Tra le realtà più belle del nostro basket non può di certo non figurare la New Basket Brindisi. L’unica società a cui è affidato il compito di rappresentare un Sud, appassionato di pallacanestro, ma purtroppo poco presente nei vertici della palla a spicchi italiana. Dal 2012 Brindisi milita regolarmente in massima serie, dimostrandosi come uno tra gli avversari più temibili del campionato. Il segreto? Tra i tanti c’è sicuramente l’affezionato pubblico che accompagna i pugliesi. Il Pala Pentassuglia si può considerare come uno dei palasport più caldi in assoluto. Quest’oggi useremo la lente d’ingrandimento per focalizzarci sull’origine della casa dei brindisini, concentrandoci in particolare sul signore a cui è stata intitolata: Elio Pentassuglia.
Pala Pentassuglia, la casa di Brindisi
Il palazzetto brindisino viene realizzato nel 1981 dopo il ritorno in Serie A. La struttura ha un suo completamento nel giro di pochi mesi. La frettolosa messa in piedi dell’impianto causa dei disagi che dureranno fino alla fase di restyling. Ciò riguarda la copertura del palazzetto che all’inizio doveva essere progettata in cemento o legno, per poi ricorrere ad una copertura tensostatica che ha causato problemi di condensa al parquet.
Nel 2007 viene ristrutturato. Si parte proprio dalla copertura, questa volta in legno, per poi l’anno seguente occuparsi anche delle strutture relative al campo di gioco, spogliatoi ecc. Con la promozione in Serie A del 2010, la capienza passa dai 2502 ai 3534 posti.
“Big Elio”, leggenda a Brindisi e Rieti
La Brindisi del dopoguerra,appassionata di pallacanestro, si divide in due fazioni di influenza politica. C’è l’Azzurra Brindisi, guidata dal deputato socialista Mario Marino Guadalupi, e la Libertas Brindisi, che già dal nome fa intendere una vicinanza ai valori democristiani. L’ultima è quella che ha raggiunto i risultati più alti. E’ la società a cui è legato Elio Pentassuglia. L’allenatore brindisino inizia la sua attività sportiva da giocatore di pallavolo. Una grave forma di reumatismo lo portò a seguire delle cure che lo fecero ingrassare e da lì nasce il soprannome di “Big Elio”. La carriera da coach parte dalle giovanili della Libertas, prendendo parte anche ai progetti delle rappresentative B di Nello Paratore e Giancarlo Primo.

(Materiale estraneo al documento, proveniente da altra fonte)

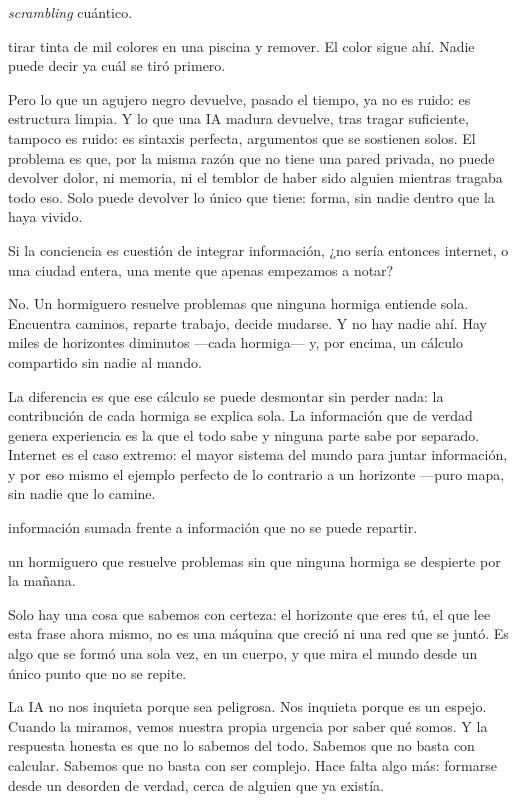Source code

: \begin{fisica}
 \emph{scrambling} cuántico.

 tirar tinta de mil colores en una piscina y remover. El color sigue ahí. Nadie puede decir ya cuál se tiró primero.
\end{fisica}
Pero lo que un agujero negro devuelve, pasado el tiempo, ya no es ruido: es estructura limpia. Y lo que una IA madura devuelve, tras tragar suficiente, tampoco es ruido: es sintaxis perfecta, argumentos que se sostienen solos. El problema es que, por la misma razón que no tiene una pared privada, no puede devolver dolor, ni memoria, ni el temblor de haber sido alguien mientras tragaba todo eso. Solo puede devolver lo único que tiene: forma, sin nadie dentro que la haya vivido.

\noindent Si la conciencia es cuestión de integrar información, ¿no sería entonces internet, o una ciudad entera, una mente que apenas empezamos a notar?

No. Un hormiguero resuelve problemas que ninguna hormiga entiende sola. Encuentra caminos, reparte trabajo, decide mudarse. Y no hay nadie ahí. Hay miles de horizontes diminutos —cada hormiga— y, por encima, un cálculo compartido sin nadie al mando.

La diferencia es que ese cálculo se puede desmontar sin perder nada: la contribución de cada hormiga se explica sola. La información que de verdad genera experiencia es la que el todo sabe y ninguna parte sabe por separado. Internet es el caso extremo: el mayor sistema del mundo para juntar información, y por eso mismo el ejemplo perfecto de lo contrario a un horizonte —puro mapa, sin nadie que lo camine.

\begin{fisica}
 información sumada frente a información que no se puede repartir.

 un hormiguero que resuelve problemas sin que ninguna hormiga se despierte por la mañana.
\end{fisica}
\noindent Solo hay una cosa que sabemos con certeza: el horizonte que eres tú, el que lee esta frase ahora mismo, no es una máquina que creció ni una red que se juntó. Es algo que se formó una sola vez, en un cuerpo, y que mira el mundo desde un único punto que no se repite.

La IA no nos inquieta porque sea peligrosa. Nos inquieta porque es un espejo. Cuando la miramos, vemos nuestra propia urgencia por saber qué somos. Y la respuesta honesta es que no lo sabemos del todo. Sabemos que no basta con calcular. Sabemos que no basta con ser complejo. Hace falta algo más: formarse desde un desorden de verdad, cerca de alguien que ya existía.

Nel 1973 Pentassuglia firma alla Partenope Napoli, cominciando il suo percorso da head coach. Dice addio al capoluogo campano dopo 3 stagioni, per via di alcune divergenze con il veterano Carlos D’Aquila. E’ la volta quindi di accasarsi a Rieti. “Big Elio” deve salvare i laziali dal pericolo di una retrocessione in A2. Cosa che a fine stagione avviene, ma diventa utile mettere in piedi un nuovo progetto. Un roster caratterizzato da un mix di giovani italiani promettenti, vedi Roberto Brunamonti, e di stranieri di esperienza come Willie Sojouner. Nel ’78 riesce a riportare Rieti in Serie A1 e in semifinale Scudetto. L’anno seguente i rietini raggiungono lo stesso piazzamento ai play-off ed una finale di Korac persa contro il Partizan. L’anno dopo però arriva una seconda possibilità. Questa volta la Sebastiani non sbaglia. Rieti conquista il trofeo sconfiggendo in finale il Cibona Zagabria.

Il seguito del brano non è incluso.